Return only how many lines in the data include the string "avalanche".

(Data extracted from a collection)
----

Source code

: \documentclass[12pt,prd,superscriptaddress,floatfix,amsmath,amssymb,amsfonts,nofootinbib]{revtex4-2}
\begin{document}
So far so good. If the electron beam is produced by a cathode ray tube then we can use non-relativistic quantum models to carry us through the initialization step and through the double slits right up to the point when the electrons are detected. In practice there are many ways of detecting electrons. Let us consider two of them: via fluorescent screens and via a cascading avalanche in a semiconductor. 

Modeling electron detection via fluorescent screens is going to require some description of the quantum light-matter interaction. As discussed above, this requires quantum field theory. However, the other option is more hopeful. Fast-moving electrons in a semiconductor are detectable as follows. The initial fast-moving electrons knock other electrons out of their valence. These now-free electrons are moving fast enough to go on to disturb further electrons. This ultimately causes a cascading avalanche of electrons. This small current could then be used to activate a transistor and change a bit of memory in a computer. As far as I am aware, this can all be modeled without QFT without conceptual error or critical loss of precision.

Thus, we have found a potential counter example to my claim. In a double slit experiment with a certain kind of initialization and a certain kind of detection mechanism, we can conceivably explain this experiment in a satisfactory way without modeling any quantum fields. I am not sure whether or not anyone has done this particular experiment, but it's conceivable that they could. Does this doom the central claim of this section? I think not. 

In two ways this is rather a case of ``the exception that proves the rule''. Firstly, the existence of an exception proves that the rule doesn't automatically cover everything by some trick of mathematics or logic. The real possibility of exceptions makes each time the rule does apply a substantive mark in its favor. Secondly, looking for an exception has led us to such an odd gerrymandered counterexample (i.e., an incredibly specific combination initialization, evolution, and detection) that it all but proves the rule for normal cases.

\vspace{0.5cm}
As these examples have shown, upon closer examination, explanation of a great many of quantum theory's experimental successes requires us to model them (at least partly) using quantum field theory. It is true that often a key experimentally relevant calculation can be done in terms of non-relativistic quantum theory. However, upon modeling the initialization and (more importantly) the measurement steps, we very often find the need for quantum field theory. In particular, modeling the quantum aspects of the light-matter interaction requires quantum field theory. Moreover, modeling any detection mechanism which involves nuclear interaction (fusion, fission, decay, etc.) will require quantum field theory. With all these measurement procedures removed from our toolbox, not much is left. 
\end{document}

----

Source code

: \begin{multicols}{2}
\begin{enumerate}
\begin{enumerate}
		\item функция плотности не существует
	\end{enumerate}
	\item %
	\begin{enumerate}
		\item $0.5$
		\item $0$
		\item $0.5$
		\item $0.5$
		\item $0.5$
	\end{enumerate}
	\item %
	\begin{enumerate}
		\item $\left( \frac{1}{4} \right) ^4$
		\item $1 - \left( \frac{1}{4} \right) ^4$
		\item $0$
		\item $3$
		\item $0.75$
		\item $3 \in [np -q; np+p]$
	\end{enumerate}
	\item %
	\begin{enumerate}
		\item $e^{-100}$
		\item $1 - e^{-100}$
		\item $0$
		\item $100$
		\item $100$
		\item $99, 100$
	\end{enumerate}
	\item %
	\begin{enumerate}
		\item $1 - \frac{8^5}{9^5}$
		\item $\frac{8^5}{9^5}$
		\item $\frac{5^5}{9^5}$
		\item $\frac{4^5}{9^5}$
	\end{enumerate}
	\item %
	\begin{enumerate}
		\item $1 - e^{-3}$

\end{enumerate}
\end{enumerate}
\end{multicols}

----

• Solved exercise: 2